Une pépite largement méconnue, capsule temporelle idéale pour se replonger dans (une vision de) la crise des missiles de Cuba en 1962 — Ladybug Ladybug étant sorti l'année suivante. Deux points originaux en font tout le sel : le cadre narratif et le point de vue. Le postulat de départ est on ne peut plus simple : dans une école élémentaire située dans un coin de campagne américaine, une alarme se met soudainement en route. C'est le "Air Raid Warning System" qui clignote de sa lumière jaune, et le protocole est très clair : "nuclear attack within one hour". Une fois passée une courte période d'insouciance, une fois éliminée la possibilité d'un exercice ou d'une erreur, le personnel éducatif doit se rendre à l'évidence : il s'agit d'une véritable menace nucléaire.
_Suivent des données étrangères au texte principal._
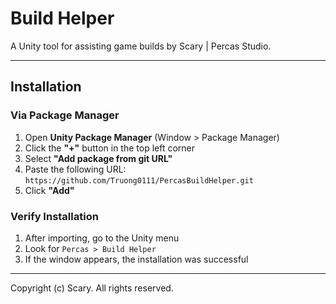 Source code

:# Build Helper

A Unity tool for assisting game builds by Scary | Percas Studio.

---

## Installation

### Via Package Manager

1. Open **Unity Package Manager** (Window > Package Manager)
2. Click the **"+"** button in the top left corner
3. Select **"Add package from git URL"**
4. Paste the following URL: `https://github.com/Truong0111/PercasBuildHelper.git`
5. Click **"Add"**

### Verify Installation

1. After importing, go to the Unity menu
2. Look for `Percas > Build Helper`
3. If the window appears, the installation was successful

---

Copyright (c) Scary. All rights reserved.

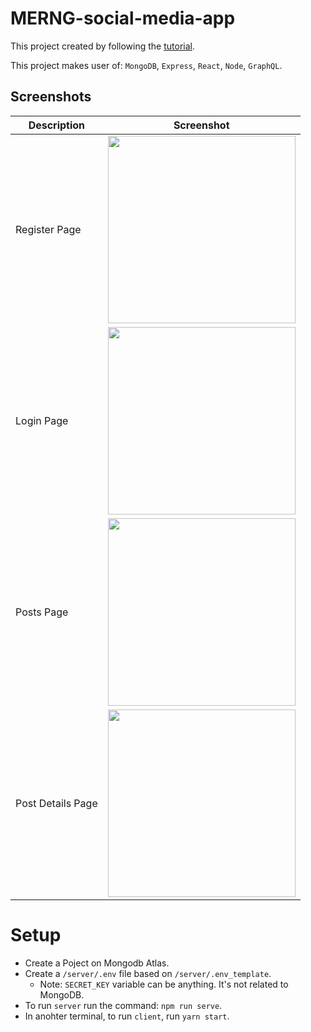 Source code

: # MERNG-social-media-app

This project created by following the [tutorial](https://youtu.be/n1mdAPFq2Os).


This project makes user of: `MongoDB`, `Express`, `React`, `Node`, `GraphQL`.

## Screenshots

| Description  | Screenshot  |
|-------------|-------------|
| Register Page | <img height="300" src="https://user-images.githubusercontent.com/25351744/144834959-4003321c-cae5-4467-a86b-98c21cf7f3f0.jpeg" /> | 
| Login Page | <img height="300" src="https://user-images.githubusercontent.com/25351744/144834947-5eac8066-7d8e-4a10-9285-5bd77bcc914e.jpeg" /> |
| Posts Page | <img height="300" src="https://user-images.githubusercontent.com/25351744/144834950-e6f902e1-e127-43e9-9e68-d7c6208f8e4b.jpeg" /> | 
| Post Details Page| <img height="300" src="https://user-images.githubusercontent.com/25351744/144834932-4e79239c-492a-4f4d-a738-222a32990eba.jpeg" /> | 


# Setup
- Create a Poject on Mongodb Atlas.
- Create a `/server/.env` file based on `/server/.env_template`.
  - Note: `SECRET_KEY` variable can be anything. It's not related to MongoDB. 
- To run `server` run the command: `npm run serve`.
- In anohter terminal, to run `client`, run `yarn start`.
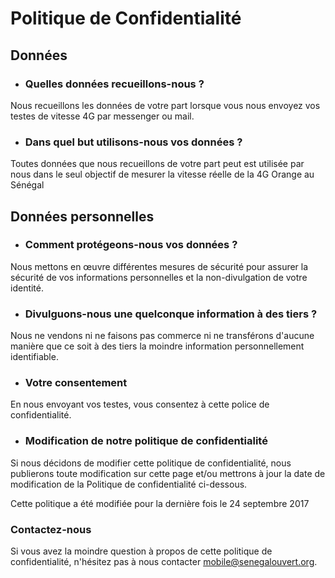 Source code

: # Politique de Confidentialité

## Données

* ### Quelles données recueillons-nous ?

Nous recueillons les données de votre part lorsque vous nous envoyez vos testes de vitesse 4G par messenger ou mail.

* ### Dans quel but utilisons-nous vos données ?

Toutes données que nous recueillons de votre part peut est utilisée par nous dans le seul objectif de mesurer la vitesse réelle de la 4G Orange au Sénégal

## Données personnelles

 * ### Comment protégeons-nous vos données ?

Nous mettons en œuvre différentes mesures de sécurité pour assurer la sécurité de vos informations personnelles et la non-divulgation de votre identité.

 * ### Divulguons-nous une quelconque information à des tiers ?

Nous ne vendons ni ne faisons pas commerce ni ne transférons d'aucune manière que ce soit à des tiers la moindre information personnellement identifiable.

 * ### Votre consentement

En nous envoyant vos testes, vous consentez à cette police de confidentialité.

 * ### Modification de notre politique de confidentialité

Si nous décidons de modifier cette politique de confidentialité, nous publierons toute modification sur cette page et/ou mettrons à jour la date de modification de la Politique de confidentialité ci-dessous.

Cette politique a été modifiée pour la dernière fois le 24 septembre 2017

### Contactez-nous

Si vous avez la moindre question à propos de cette politique de confidentialité, n'hésitez pas à nous contacter mobile@senegalouvert.org.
Le film embraye alors sur la dispersion des enfants en plusieurs groupes, chacun emmené par un adulte en charge de les accompagner chez eux à pied. L'occasion de remarquer le deuxième point intéressant développé par le couple Frank et Eleanor Perry (réalisation et scénario), à savoir le point de vue adopté, essentiellement à la hauteur des enfants. Une grande partie du récit sera ainsi racontée à travers la perspective des différents écoliers, avec autant de réactions que d'individualités et de groupes formés. L'occasion de tisser les fils d'une histoire à base de peur, de paranoïa, et d'une certaine contemplation de la mort.

La toile de fond de Ladybug Ladybug est un commentaire sur les effets psychologiques de la Guerre froide, directement inspiré d'un incident survenu à l'époque dans une école du Midwest. Le but n'est donc pas tant de jouer sur la tension d'une hypothétique bombe qui s'apprêterait à tomber (la réponse sera donnée bien avant la fin) que d'observer l'effet de cette incertitude sur les enseignants et les enfants, à mesure que le sentiment de catastrophe nucléaire s'infiltre dans les esprits et conditionne les comportements.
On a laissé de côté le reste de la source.